Joe Jackson, patriarch of U.S. musical dynasty, dead at 89: media
(Reuters) - Joe Jackson, the patriarch of an American musical dynasty who started his son Michael and his Jackson 5 brothers on the road to stardom but also verbally and physically abused them, has died at the age of 89, CNN reported on Wednesday.
Jackson, who lived in Las Vegas and had been estranged from much of his family, had been suffering from cancer, according to media reports.
TMZ.com first reported the death. Both TMZ and CNN cited a an unidentified source close to the family.
The Jackson family was often riven by legal battles, jealousies, money disputes, Joe’s philandering and allegations of child molestation against Michael, as well as Michael’s eccentric lifestyle.
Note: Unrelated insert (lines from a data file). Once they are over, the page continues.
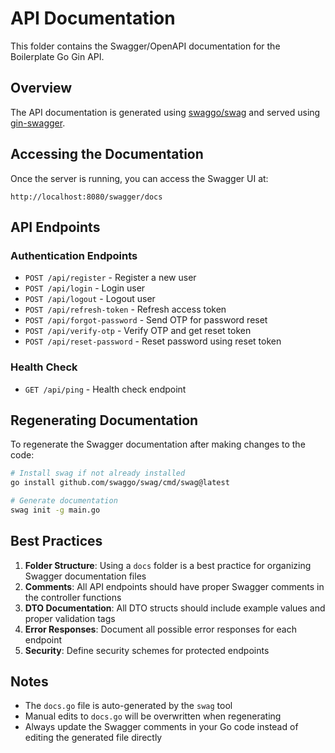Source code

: # API Documentation

This folder contains the Swagger/OpenAPI documentation for the Boilerplate Go Gin API.

## Overview

The API documentation is generated using [swaggo/swag](https://github.com/swaggo/swag) and served using [gin-swagger](https://github.com/swaggo/gin-swagger).

## Accessing the Documentation

Once the server is running, you can access the Swagger UI at:

```
http://localhost:8080/swagger/docs
```

## API Endpoints

### Authentication Endpoints

- `POST /api/register` - Register a new user
- `POST /api/login` - Login user
- `POST /api/logout` - Logout user
- `POST /api/refresh-token` - Refresh access token
- `POST /api/forgot-password` - Send OTP for password reset
- `POST /api/verify-otp` - Verify OTP and get reset token
- `POST /api/reset-password` - Reset password using reset token

### Health Check

- `GET /api/ping` - Health check endpoint

## Regenerating Documentation

To regenerate the Swagger documentation after making changes to the code:

```bash
# Install swag if not already installed
go install github.com/swaggo/swag/cmd/swag@latest

# Generate documentation
swag init -g main.go
```

## Best Practices

1. **Folder Structure**: Using a `docs` folder is a best practice for organizing Swagger documentation files
2. **Comments**: All API endpoints should have proper Swagger comments in the controller functions
3. **DTO Documentation**: All DTO structs should include example values and proper validation tags
4. **Error Responses**: Document all possible error responses for each endpoint
5. **Security**: Define security schemes for protected endpoints


## Notes

- The `docs.go` file is auto-generated by the `swag` tool
- Manual edits to `docs.go` will be overwritten when regenerating
- Always update the Swagger comments in your Go code instead of editing the generated file directly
Joe was estranged from Michael - who became one of the world’s most successful and best-known performers - before the singer’s 2009 death. He was also estranged from his wife, Katherine, and many of his other children, including another singing superstar, Janet.
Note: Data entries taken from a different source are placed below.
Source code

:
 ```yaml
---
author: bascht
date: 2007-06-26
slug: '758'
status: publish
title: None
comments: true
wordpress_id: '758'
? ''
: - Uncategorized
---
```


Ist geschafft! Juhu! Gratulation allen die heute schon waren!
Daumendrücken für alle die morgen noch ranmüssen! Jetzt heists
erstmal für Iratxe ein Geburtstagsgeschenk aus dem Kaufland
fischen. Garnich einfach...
Joe Jackson, who was born July 26, 1928, in Fountain Hill, Arkansas, had tried careers as a boxer and a guitarist with little success in the 1950s. He was working as a crane operator at a steel plant in Gary, Indiana, when he took note of the musical talents of his sons.
He called them the Jackson 5 and, with Michael as the precociously talented lead singer, they would become one of the world’s top acts with a flashy stage show and irresistible pop songs. But it came at a price.
As the group’s manager, Jackson put his sons through long, regimented rehearsals. Michael, who died in 2009 at age 50 of a drug overdose, told interviewer Oprah Winfrey that he was so afraid of his father that he would sometimes vomit when he saw him.
He said Joe presided over rehearsals with a belt.
“If you messed up during rehearsal, you got hit,” Michael was quoted as saying in J. Randy Taraborrelli’s biography. “Once he ripped the wire cord off the refrigerator and whopped me with it ... I would fight back and my father would kill me, just tear me up.”